Although case statements are not strictly required, we found them useful enough to be included in the basic set.  By adding only one additional word we found that we could implement the entire Eaker case statement.  The suggested new word is =?[ and it has the effect of the sequence

 

        OVER  =  ?[  DROP

 

A case statement typically has the form:

 

        [[      n1  =?[  ...  ][

                    n2  =?[  ...  ][

                    n3  =?[  ...  ][

                    default      ]]?

 

We see that we have managed to use previous words for three out of the four words generally used in a case statement.   Notice that in the default part it is likely that you will have to DROP the initial argument on the stack.

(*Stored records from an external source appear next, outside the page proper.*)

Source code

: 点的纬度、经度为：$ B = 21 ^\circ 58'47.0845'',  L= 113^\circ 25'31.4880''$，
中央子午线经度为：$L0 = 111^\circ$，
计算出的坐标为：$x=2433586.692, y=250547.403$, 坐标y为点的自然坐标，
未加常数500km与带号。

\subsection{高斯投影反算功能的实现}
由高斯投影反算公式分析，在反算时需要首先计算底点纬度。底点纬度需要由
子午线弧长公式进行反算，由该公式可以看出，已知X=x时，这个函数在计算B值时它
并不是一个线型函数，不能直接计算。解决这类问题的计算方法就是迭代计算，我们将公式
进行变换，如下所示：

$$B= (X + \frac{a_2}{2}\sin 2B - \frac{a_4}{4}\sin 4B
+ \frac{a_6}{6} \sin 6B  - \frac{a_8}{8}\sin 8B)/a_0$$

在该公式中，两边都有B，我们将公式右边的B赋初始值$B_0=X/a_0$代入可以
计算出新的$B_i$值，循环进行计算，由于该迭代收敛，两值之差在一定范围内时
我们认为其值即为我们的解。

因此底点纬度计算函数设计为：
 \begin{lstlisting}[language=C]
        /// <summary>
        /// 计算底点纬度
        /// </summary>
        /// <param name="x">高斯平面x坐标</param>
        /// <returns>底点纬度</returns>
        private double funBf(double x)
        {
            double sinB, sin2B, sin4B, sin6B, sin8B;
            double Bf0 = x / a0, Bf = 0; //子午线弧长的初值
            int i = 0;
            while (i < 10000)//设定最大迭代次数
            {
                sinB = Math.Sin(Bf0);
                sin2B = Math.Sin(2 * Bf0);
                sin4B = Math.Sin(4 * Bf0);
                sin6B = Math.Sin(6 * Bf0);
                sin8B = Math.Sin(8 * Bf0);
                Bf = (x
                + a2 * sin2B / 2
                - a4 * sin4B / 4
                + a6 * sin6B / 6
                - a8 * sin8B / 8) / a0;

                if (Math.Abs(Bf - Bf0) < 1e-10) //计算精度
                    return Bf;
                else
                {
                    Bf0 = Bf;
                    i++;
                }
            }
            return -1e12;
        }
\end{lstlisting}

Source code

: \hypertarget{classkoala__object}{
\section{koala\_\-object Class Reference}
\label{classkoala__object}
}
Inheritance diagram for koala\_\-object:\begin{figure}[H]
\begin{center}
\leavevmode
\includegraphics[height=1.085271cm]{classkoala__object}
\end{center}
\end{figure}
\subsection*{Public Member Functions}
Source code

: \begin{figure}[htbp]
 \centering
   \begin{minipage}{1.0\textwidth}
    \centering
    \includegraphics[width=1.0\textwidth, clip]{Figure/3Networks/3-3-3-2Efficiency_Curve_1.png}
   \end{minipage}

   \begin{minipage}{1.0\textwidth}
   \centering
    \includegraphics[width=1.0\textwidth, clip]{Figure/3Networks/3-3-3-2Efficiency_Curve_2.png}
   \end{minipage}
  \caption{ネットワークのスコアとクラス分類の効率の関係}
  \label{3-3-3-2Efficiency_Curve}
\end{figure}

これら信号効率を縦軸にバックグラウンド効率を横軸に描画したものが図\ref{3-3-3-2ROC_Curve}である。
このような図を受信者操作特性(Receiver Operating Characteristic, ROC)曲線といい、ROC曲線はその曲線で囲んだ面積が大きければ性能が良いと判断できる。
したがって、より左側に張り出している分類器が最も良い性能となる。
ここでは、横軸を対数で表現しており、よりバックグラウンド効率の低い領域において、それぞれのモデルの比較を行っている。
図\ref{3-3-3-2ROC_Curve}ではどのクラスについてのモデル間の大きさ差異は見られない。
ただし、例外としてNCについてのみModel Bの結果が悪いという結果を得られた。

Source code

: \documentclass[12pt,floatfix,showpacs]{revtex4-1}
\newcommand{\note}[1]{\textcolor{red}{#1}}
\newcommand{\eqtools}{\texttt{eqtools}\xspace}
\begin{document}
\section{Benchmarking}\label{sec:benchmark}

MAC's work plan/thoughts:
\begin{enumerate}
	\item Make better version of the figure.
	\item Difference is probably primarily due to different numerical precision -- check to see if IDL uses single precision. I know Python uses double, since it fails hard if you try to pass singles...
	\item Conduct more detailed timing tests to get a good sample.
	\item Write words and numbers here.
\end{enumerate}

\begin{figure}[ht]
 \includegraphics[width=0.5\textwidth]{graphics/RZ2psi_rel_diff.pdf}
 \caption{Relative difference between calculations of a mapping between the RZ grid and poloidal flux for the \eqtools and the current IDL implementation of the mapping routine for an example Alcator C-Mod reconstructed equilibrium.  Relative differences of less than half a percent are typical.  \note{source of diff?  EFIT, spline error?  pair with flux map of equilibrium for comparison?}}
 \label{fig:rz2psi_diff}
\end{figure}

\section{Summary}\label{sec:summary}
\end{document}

Finally we come to the counting type of loop.  Other than a simple name change, we suggest that Charles Moore's FOR - NEXT loop should replace the older DO - LOOP structure.   The simplicity it offers more than pays for the apparent slight loss of generality.  The form it takes in LaForth is simply:

 

        n  #[  ...  ]#

 

The appearance of the # sign implies a counting type of a loop, and the appearance is quite similar to ?[ ..  ]? in terms of a nice typograghical clustering. 

The above information is summarized in the following table for a quick summary:

 

   Construct           Usage

 

   Conditional     ?[   ...   ][   ...   ]?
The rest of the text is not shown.